I agree that testing in the cloud would be interesting. But does this
obviate enabling users to test on their local hypervisor too?
I mean, if some user is running a Karmic desktop/laptop with KVM,
perhaps they would rather rsync the daily ISO locally, and testdrive
it in a VM.
I see three drawbacks with running a desktop image in the cloud:
1) cost -- users would need to pay real money to do this
2) performance -- VNC over the WAN can be painful
3) experience -- to run in EC2, we're going to need to bundle an
image, which will be similar, but not identical to the LiveCD ISO
Certainly from a developer's perspective, I need multiple fast virtual
machines running locally at any given time; the cost of running every
VM I need in the cloud would quickly eclipse my EC2 budget, and the
performance impact of VNC over the internet would make this simply
> We get a tremendous amount of feedback and testing of Desktop Edition during
> development, but we could do with more early user testing of server
Tremendous feedback on the Desktop Edition -- sure, agreed. But
enough? There's a vocal minority of users that trash every Ubuntu
Desktop release in the days just before and just after every release.

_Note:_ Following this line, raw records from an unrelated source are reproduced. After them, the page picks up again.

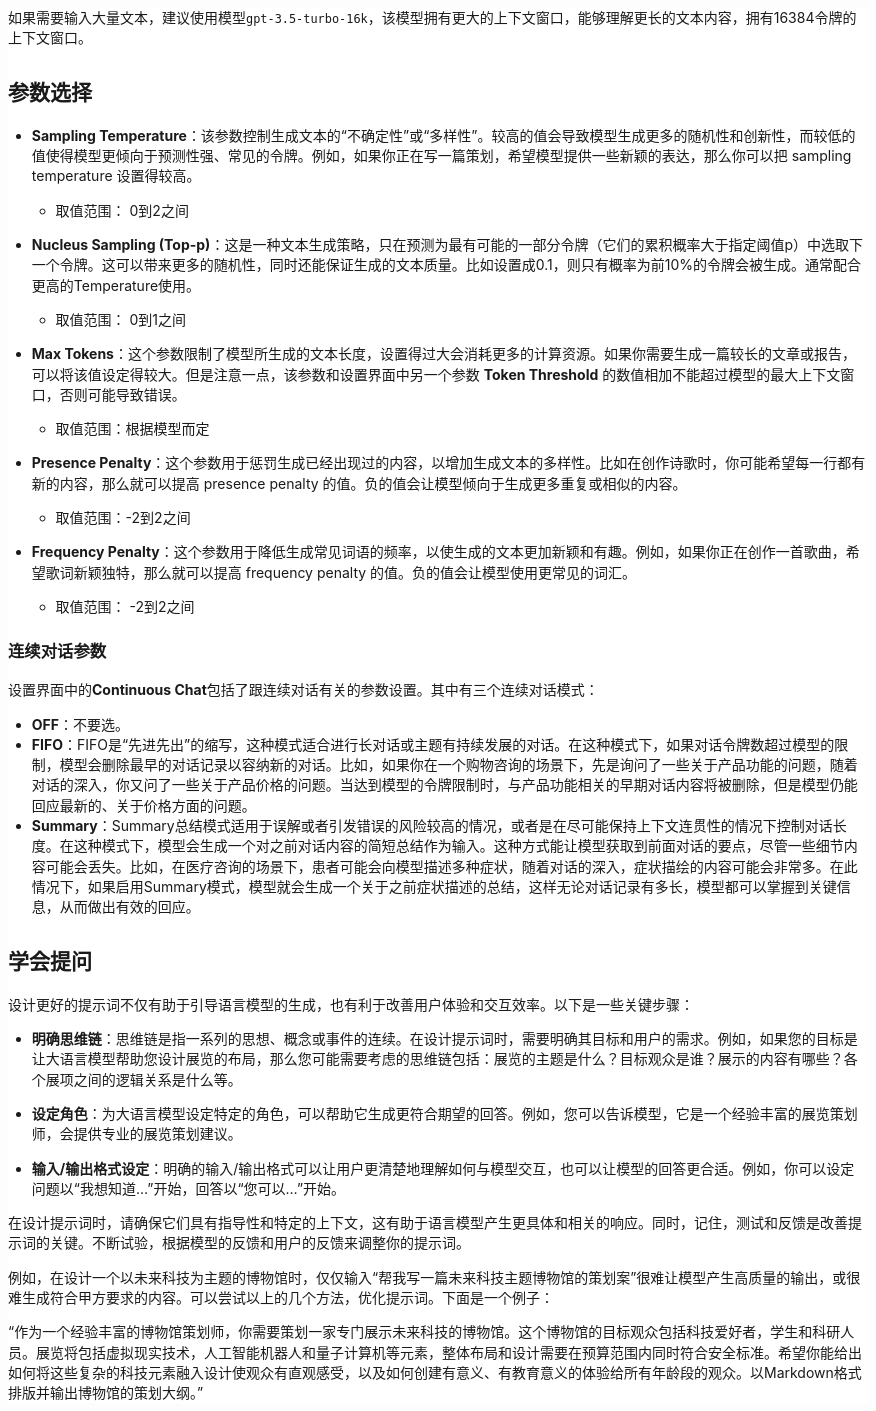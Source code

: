 如果需要输入大量文本，建议使用模型`gpt-3.5-turbo-16k`，该模型拥有更大的上下文窗口，能够理解更长的文本内容，拥有16384令牌的上下文窗口。

## 参数选择

- **Sampling Temperature**：该参数控制生成文本的“不确定性”或“多样性”。较高的值会导致模型生成更多的随机性和创新性，而较低的值使得模型更倾向于预测性强、常见的令牌。例如，如果你正在写一篇策划，希望模型提供一些新颖的表达，那么你可以把 sampling temperature 设置得较高。
    - 取值范围： 0到2之间

- **Nucleus Sampling (Top-p)**：这是一种文本生成策略，只在预测为最有可能的一部分令牌（它们的累积概率大于指定阈值p）中选取下一个令牌。这可以带来更多的随机性，同时还能保证生成的文本质量。比如设置成0.1，则只有概率为前10%的令牌会被生成。通常配合更高的Temperature使用。
    - 取值范围： 0到1之间

- **Max Tokens**：这个参数限制了模型所生成的文本长度，设置得过大会消耗更多的计算资源。如果你需要生成一篇较长的文章或报告，可以将该值设定得较大。但是注意一点，该参数和设置界面中另一个参数 **Token Threshold** 的数值相加不能超过模型的最大上下文窗口，否则可能导致错误。
    - 取值范围：根据模型而定

- **Presence Penalty**：这个参数用于惩罚生成已经出现过的内容，以增加生成文本的多样性。比如在创作诗歌时，你可能希望每一行都有新的内容，那么就可以提高 presence penalty 的值。负的值会让模型倾向于生成更多重复或相似的内容。
    - 取值范围：-2到2之间

- **Frequency Penalty**：这个参数用于降低生成常见词语的频率，以使生成的文本更加新颖和有趣。例如，如果你正在创作一首歌曲，希望歌词新颖独特，那么就可以提高 frequency penalty 的值。负的值会让模型使用更常见的词汇。
    - 取值范围： -2到2之间

### 连续对话参数

设置界面中的**Continuous Chat**包括了跟连续对话有关的参数设置。其中有三个连续对话模式：

- **OFF**：不要选。
- **FIFO**：FIFO是“先进先出”的缩写，这种模式适合进行长对话或主题有持续发展的对话。在这种模式下，如果对话令牌数超过模型的限制，模型会删除最早的对话记录以容纳新的对话。比如，如果你在一个购物咨询的场景下，先是询问了一些关于产品功能的问题，随着对话的深入，你又问了一些关于产品价格的问题。当达到模型的令牌限制时，与产品功能相关的早期对话内容将被删除，但是模型仍能回应最新的、关于价格方面的问题。
- **Summary**：Summary总结模式适用于误解或者引发错误的风险较高的情况，或者是在尽可能保持上下文连贯性的情况下控制对话长度。在这种模式下，模型会生成一个对之前对话内容的简短总结作为输入。这种方式能让模型获取到前面对话的要点，尽管一些细节内容可能会丢失。比如，在医疗咨询的场景下，患者可能会向模型描述多种症状，随着对话的深入，症状描绘的内容可能会非常多。在此情况下，如果启用Summary模式，模型就会生成一个关于之前症状描述的总结，这样无论对话记录有多长，模型都可以掌握到关键信息，从而做出有效的回应。

## 学会提问

设计更好的提示词不仅有助于引导语言模型的生成，也有利于改善用户体验和交互效率。以下是一些关键步骤：

- **明确思维链**：思维链是指一系列的思想、概念或事件的连续。在设计提示词时，需要明确其目标和用户的需求。例如，如果您的目标是让大语言模型帮助您设计展览的布局，那么您可能需要考虑的思维链包括：展览的主题是什么？目标观众是谁？展示的内容有哪些？各个展项之间的逻辑关系是什么等。

- **设定角色**：为大语言模型设定特定的角色，可以帮助它生成更符合期望的回答。例如，您可以告诉模型，它是一个经验丰富的展览策划师，会提供专业的展览策划建议。

- **输入/输出格式设定**：明确的输入/输出格式可以让用户更清楚地理解如何与模型交互，也可以让模型的回答更合适。例如，你可以设定问题以“我想知道…”开始，回答以“您可以…”开始。

在设计提示词时，请确保它们具有指导性和特定的上下文，这有助于语言模型产生更具体和相关的响应。同时，记住，测试和反馈是改善提示词的关键。不断试验，根据模型的反馈和用户的反馈来调整你的提示词。

例如，在设计一个以未来科技为主题的博物馆时，仅仅输入“帮我写一篇未来科技主题博物馆的策划案”很难让模型产生高质量的输出，或很难生成符合甲方要求的内容。可以尝试以上的几个方法，优化提示词。下面是一个例子：

“作为一个经验丰富的博物馆策划师，你需要策划一家专门展示未来科技的博物馆。这个博物馆的目标观众包括科技爱好者，学生和科研人员。展览将包括虚拟现实技术，人工智能机器人和量子计算机等元素，整体布局和设计需要在预算范围内同时符合安全标准。希望你能给出如何将这些复杂的科技元素融入设计使观众有直观感受，以及如何创建有意义、有教育意义的体验给所有年龄段的观众。以Markdown格式排版并输出博物馆的策划大纲。”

I'd like to remove some of the barriers that prevent them from
providing the constructive feedback they have within the windows when
can do something about it.
> I think a cloud solution is even more compelling for servers,
> since they're command-line operated. Why download hundreds of megabytes of
> OS, and spend time installing it, when you just to see it running for a
> little while?
A cloud-based solution is definitely more compelling for server.
Remove the arguments I have above regarding VNC, as SSH access is
certainly sufficient. And I agree that we need more server testing.

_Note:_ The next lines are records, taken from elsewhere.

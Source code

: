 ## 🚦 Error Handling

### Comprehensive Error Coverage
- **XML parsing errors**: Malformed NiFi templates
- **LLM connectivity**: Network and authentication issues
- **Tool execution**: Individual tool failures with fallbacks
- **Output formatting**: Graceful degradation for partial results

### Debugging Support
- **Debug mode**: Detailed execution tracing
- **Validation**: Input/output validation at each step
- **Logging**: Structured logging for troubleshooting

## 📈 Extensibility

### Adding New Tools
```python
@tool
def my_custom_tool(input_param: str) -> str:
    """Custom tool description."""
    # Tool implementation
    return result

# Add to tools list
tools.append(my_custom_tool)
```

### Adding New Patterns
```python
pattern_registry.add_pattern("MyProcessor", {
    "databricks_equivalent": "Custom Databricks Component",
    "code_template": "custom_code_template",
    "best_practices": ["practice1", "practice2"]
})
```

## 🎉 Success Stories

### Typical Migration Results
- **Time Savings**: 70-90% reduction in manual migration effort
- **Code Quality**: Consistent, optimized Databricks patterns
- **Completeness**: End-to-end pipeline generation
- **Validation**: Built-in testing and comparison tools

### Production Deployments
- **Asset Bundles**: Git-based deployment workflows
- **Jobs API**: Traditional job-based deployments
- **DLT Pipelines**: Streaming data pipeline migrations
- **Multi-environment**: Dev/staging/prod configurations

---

Testdrive, though is geared more toward desktop testing which, I
believe, isn't yet well suited to testing in the cloud.
As for downloading hundreds of megabytes, I implemented testdrive to
use a cache, and rsync/zsync where possible, so these downloads should
be incremental in many cases. If your ISO is up-to-date, you can
launch over and over and over again at zero network cost.
> That's interesting. I wonder what the performance is like for a typical
> broadband user.
I keep a daily updated ISO mirror locally, so I can boot and run any
ISO over my gigabit LAN as if the ISO were local to the hard drive.
Really nice, in that I don't have to keep a dozen ISOs on my laptop.
I have tried this feature at coffee shops too. It's functional,
though admittedly slower. It is faster than downloading the whole
ISO, though, which is nice. I can point KVM at an HTTP url and start
booting the ISO much quicker than waiting the 1.5 hours wget told me
it would take to download from said coffee shop.